Vista aérea del humedal de La Ribera.

En el último mes, vivimos en Belén un perfecto ejemplo de aquella frase utilizada por nuestros padres ser “candil en la calle y oscuridad en la casa”. Esta se decía en relación con aquellos miembros de la familia que eran un puro jolgorio y felicidad con la gente de afuera, pero al interior de sus hogares todo era amargura y frialdad con la familia.

La frase ilustra a la perfección la puesta en escena de una nueva publicidad lanzada por la administración municipal denominada “Guardianes del agua”, que busca generar consciencia sobre el cuidado del recurso vital, mediante los mensajes de personajes conocidos y de la denominada “farándula” nacional.

Sin duda, el mensaje de la campaña es muy loable, máxime en estos tiempos de extrema sequía, en donde el agua ya empieza a escasear en otros cantones de nuestra provincia.

Hasta aquí, todo bien con la campaña, el problema emerge cuando vemos que una vez más, la administración municipal vuelve a verse en medio de una controversia ambiental; ya sea por omisión o negligencia, al mismo tiempo que se lanzaba la campaña, se daba luz verde para iniciar una construcción en las inmediaciones del Humedal de La Ribera, un lugar en donde según el último estudio de la Universidad Nacional, nacen cerca de 2 litros de agua por segundo.

La hipocresía no podría ser mayor, resulta chocante que al mismo tiempo que el Alcalde aparece en pancartas de buses y mupis, como si ya la campaña electoral hubiera iniciado, mandando a que las y los belemitas ahorremos agua, su administración otorgue permisos a diestra y siniestra para que se continúen impermeabilizando los suelos del cantón. Es decir, el ciudadano común debe ahorrar agua, al mismo tiempo que el desarrollador poderoso la desperdicia o peor aún, la contamina como en el caso del Humedal, si no se hubiera denunciado la situación.  

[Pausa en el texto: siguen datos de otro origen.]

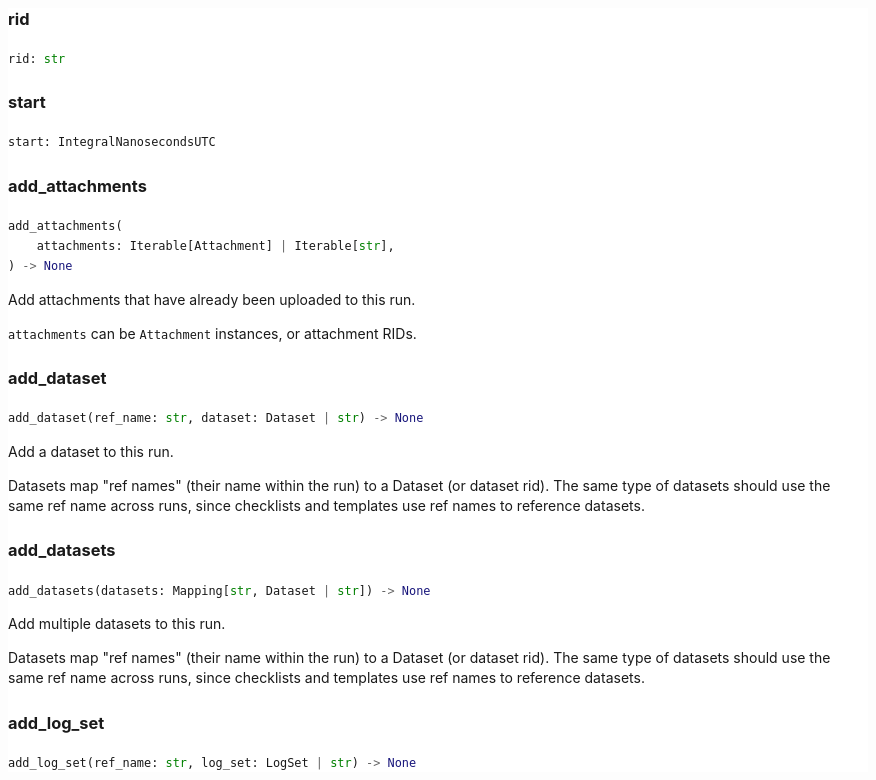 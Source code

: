 ### rid

```python
rid: str

```

### start

```python
start: IntegralNanosecondsUTC

```

### add_attachments

```python
add_attachments(
    attachments: Iterable[Attachment] | Iterable[str],
) -> None
```

Add attachments that have already been uploaded to this run.

`attachments` can be `Attachment` instances, or attachment RIDs.

### add_dataset

```python
add_dataset(ref_name: str, dataset: Dataset | str) -> None
```

Add a dataset to this run.

Datasets map "ref names" (their name within the run) to a Dataset (or dataset rid). The same type of datasets
should use the same ref name across runs, since checklists and templates use ref names to reference datasets.

### add_datasets

```python
add_datasets(datasets: Mapping[str, Dataset | str]) -> None
```

Add multiple datasets to this run.

Datasets map "ref names" (their name within the run) to a Dataset (or dataset rid). The same type of datasets
should use the same ref name across runs, since checklists and templates use ref names to reference datasets.

### add_log_set

```python
add_log_set(ref_name: str, log_set: LogSet | str) -> None
```
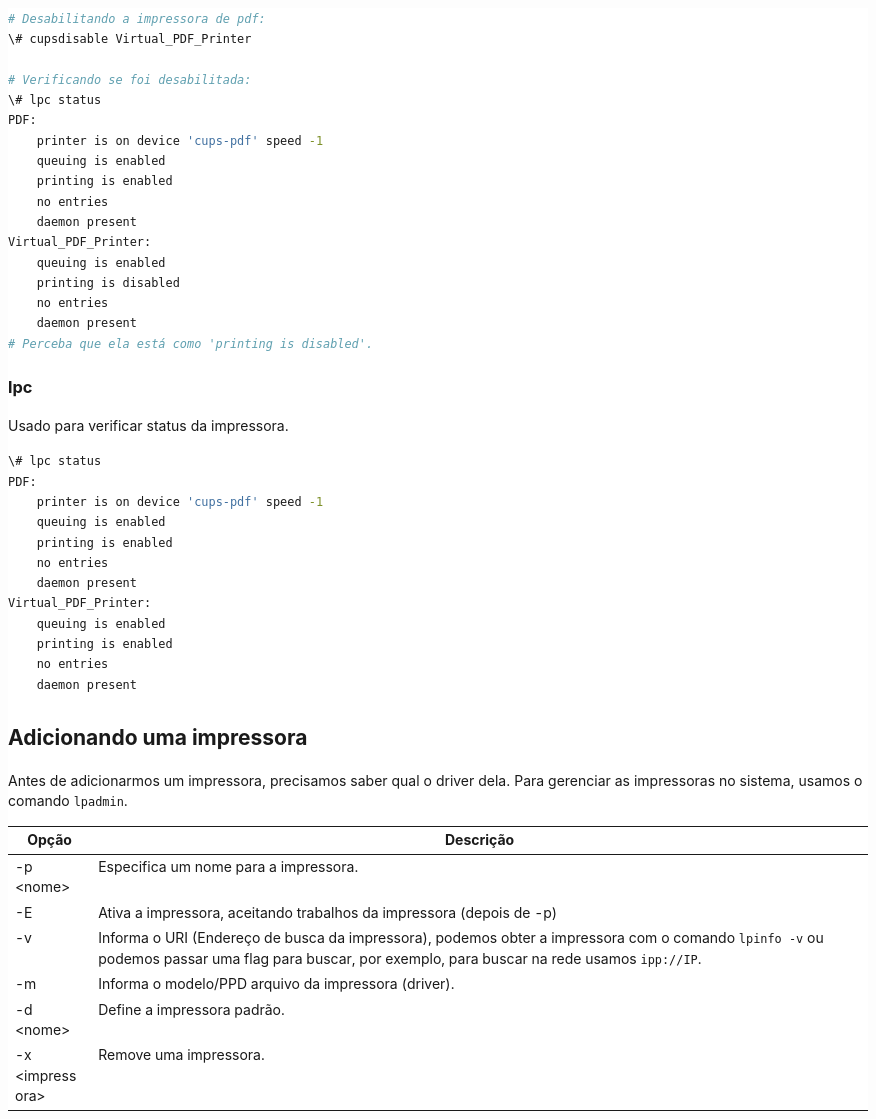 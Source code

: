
 ```bash
# Desabilitando a impressora de pdf:
\# cupsdisable Virtual_PDF_Printer

# Verificando se foi desabilitada:
\# lpc status
PDF:
	printer is on device 'cups-pdf' speed -1
	queuing is enabled
	printing is enabled
	no entries
	daemon present
Virtual_PDF_Printer:
	queuing is enabled
	printing is disabled
	no entries
	daemon present
# Perceba que ela está como 'printing is disabled'.
```



### lpc

Usado para verificar status da impressora.

```bash
\# lpc status
PDF:
	printer is on device 'cups-pdf' speed -1
	queuing is enabled
	printing is enabled
	no entries
	daemon present
Virtual_PDF_Printer:
	queuing is enabled
	printing is enabled
	no entries
	daemon present
```



## Adicionando uma impressora

Antes de adicionarmos um impressora, precisamos saber qual o driver dela. Para gerenciar as impressoras no sistema, usamos o comando `lpadmin`.

| Opção            | Descrição                                                    |
| ---------------- | ------------------------------------------------------------ |
| -p \<nome>       | Especifica um nome para a impressora.                        |
| -E               | Ativa a impressora, aceitando trabalhos da impressora (depois de -p) |
| -v               | Informa o URI (Endereço de busca da impressora), podemos obter a impressora com o comando `lpinfo -v` ou podemos passar uma flag para buscar, por exemplo, para buscar na rede usamos `ipp://IP`. |
| -m               | Informa o modelo/PPD arquivo da impressora (driver).         |
| -d \<nome>       | Define a impressora padrão.                                  |
| -x \<impressora> | Remove uma impressora.                                       |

Salta a la vista que Belén cada día cuenta con menos espacios verdes, los poquitos lotes que van quedando se venden a grandes desarrolladores, cuya pretensión casi siempre va dirigida a la construcción de lujosos condominios, inaccesibles para la inmensa mayoría de las hijas y los hijos de este pueblo, si no es que son destinados a la instalación de mega corporaciones que no dejan ni un solo colón en las arcas del cantón.

Hoy, es aceptado por propios y extraños que fue un error fatal cometido por nuestros gobernantes el no planificar las construcciones en la Gran Área Metropolitana. El cemento y la varilla se expanden sin contención alguna, la anarquía pareciera reinar en el otorgamiento de los permisos de construcción, como si los expertos no advirtieran de las graves consecuencias que las futuras generaciones afrontarán, cuando el recurso vital empiece a escasear más. ¿Cuesta tanto pensar a largo plazo?

No obstante este lúgubre panorama, no todo está perdido. Hay esperanza cada vez que vemos ciudadanos conscientes que se organizan y salen en defensa del agua. Ese es justamente el caso de los vecinos de la urbanización de La Ribera, quienes por décadas han protegido el Humedal y, así como 20 años atrás, protegieron la riqueza ambiental del lugar, hoy en el 2019 lo volvieron hacer mediante sus denuncias contundentes, vaya nuestro reconocimiento a ellos, sin duda alguna son los verdaderos Guardianes del Agua.